◆ **Your goal**: With pictures left out, retype the lines from the start of the records through the one that contains "- Resolved compilation".

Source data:
::::::::::

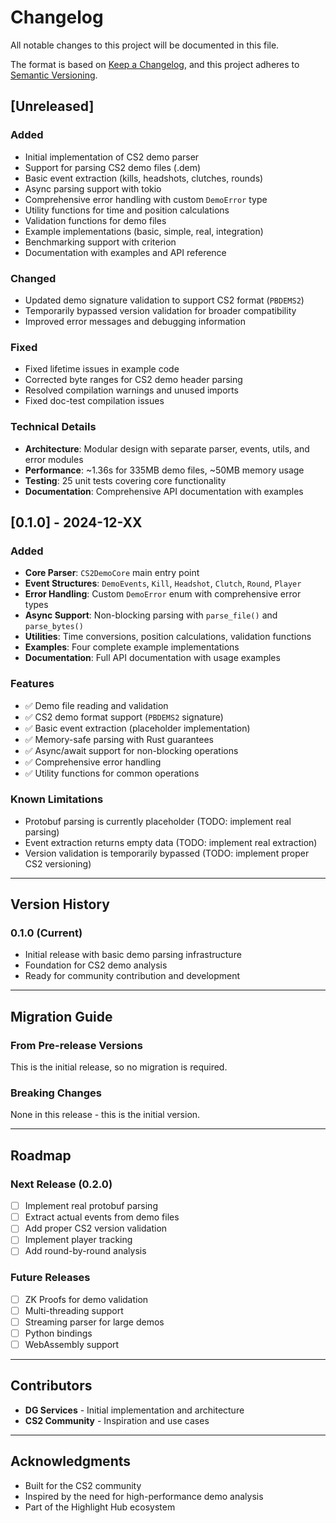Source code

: # Changelog

All notable changes to this project will be documented in this file.

The format is based on [Keep a Changelog](https://keepachangelog.com/en/1.0.0/),
and this project adheres to [Semantic Versioning](https://semver.org/spec/v2.0.0.html).

## [Unreleased]

### Added
- Initial implementation of CS2 demo parser
- Support for parsing CS2 demo files (.dem)
- Basic event extraction (kills, headshots, clutches, rounds)
- Async parsing support with tokio
- Comprehensive error handling with custom `DemoError` type
- Utility functions for time and position calculations
- Validation functions for demo files
- Example implementations (basic, simple, real, integration)
- Benchmarking support with criterion
- Documentation with examples and API reference

### Changed
- Updated demo signature validation to support CS2 format (`PBDEMS2`)
- Temporarily bypassed version validation for broader compatibility
- Improved error messages and debugging information

### Fixed
- Fixed lifetime issues in example code
- Corrected byte ranges for CS2 demo header parsing
- Resolved compilation warnings and unused imports
- Fixed doc-test compilation issues

### Technical Details
- **Architecture**: Modular design with separate parser, events, utils, and error modules
- **Performance**: ~1.36s for 335MB demo files, ~50MB memory usage
- **Testing**: 25 unit tests covering core functionality
- **Documentation**: Comprehensive API documentation with examples

## [0.1.0] - 2024-12-XX

### Added
- **Core Parser**: `CS2DemoCore` main entry point
- **Event Structures**: `DemoEvents`, `Kill`, `Headshot`, `Clutch`, `Round`, `Player`
- **Error Handling**: Custom `DemoError` enum with comprehensive error types
- **Async Support**: Non-blocking parsing with `parse_file()` and `parse_bytes()`
- **Utilities**: Time conversions, position calculations, validation functions
- **Examples**: Four complete example implementations
- **Documentation**: Full API documentation with usage examples

### Features
- ✅ Demo file reading and validation
- ✅ CS2 demo format support (`PBDEMS2` signature)
- ✅ Basic event extraction (placeholder implementation)
- ✅ Memory-safe parsing with Rust guarantees
- ✅ Async/await support for non-blocking operations
- ✅ Comprehensive error handling
- ✅ Utility functions for common operations

### Known Limitations
- Protobuf parsing is currently placeholder (TODO: implement real parsing)
- Event extraction returns empty data (TODO: implement real extraction)
- Version validation is temporarily bypassed (TODO: implement proper CS2 versioning)

---

## Version History

### 0.1.0 (Current)
- Initial release with basic demo parsing infrastructure
- Foundation for CS2 demo analysis
- Ready for community contribution and development

---

## Migration Guide

### From Pre-release Versions
This is the initial release, so no migration is required.

### Breaking Changes
None in this release - this is the initial version.

---

## Roadmap

### Next Release (0.2.0)
- [ ] Implement real protobuf parsing
- [ ] Extract actual events from demo files
- [ ] Add proper CS2 version validation
- [ ] Implement player tracking
- [ ] Add round-by-round analysis

### Future Releases
- [ ] ZK Proofs for demo validation
- [ ] Multi-threading support
- [ ] Streaming parser for large demos
- [ ] Python bindings
- [ ] WebAssembly support

---

## Contributors

- **DG Services** - Initial implementation and architecture
- **CS2 Community** - Inspiration and use cases

---

## Acknowledgments

- Built for the CS2 community
- Inspired by the need for high-performance demo analysis
- Part of the Highlight Hub ecosystem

::::::::::

◆ **Result of the task**:
Source code

: # Changelog

All notable changes to this project will be documented in this file.

The format is based on [Keep a Changelog](https://keepachangelog.com/en/1.0.0/),
and this project adheres to [Semantic Versioning](https://semver.org/spec/v2.0.0.html).

## [Unreleased]

### Added
- Initial implementation of CS2 demo parser
- Support for parsing CS2 demo files (.dem)
- Basic event extraction (kills, headshots, clutches, rounds)
- Async parsing support with tokio
- Comprehensive error handling with custom `DemoError` type
- Utility functions for time and position calculations
- Validation functions for demo files
- Example implementations (basic, simple, real, integration)
- Benchmarking support with criterion
- Documentation with examples and API reference

### Changed
- Updated demo signature validation to support CS2 format (`PBDEMS2`)
- Temporarily bypassed version validation for broader compatibility
- Improved error messages and debugging information

### Fixed
- Fixed lifetime issues in example code
- Corrected byte ranges for CS2 demo header parsing
- Resolved compilation warnings and unused imports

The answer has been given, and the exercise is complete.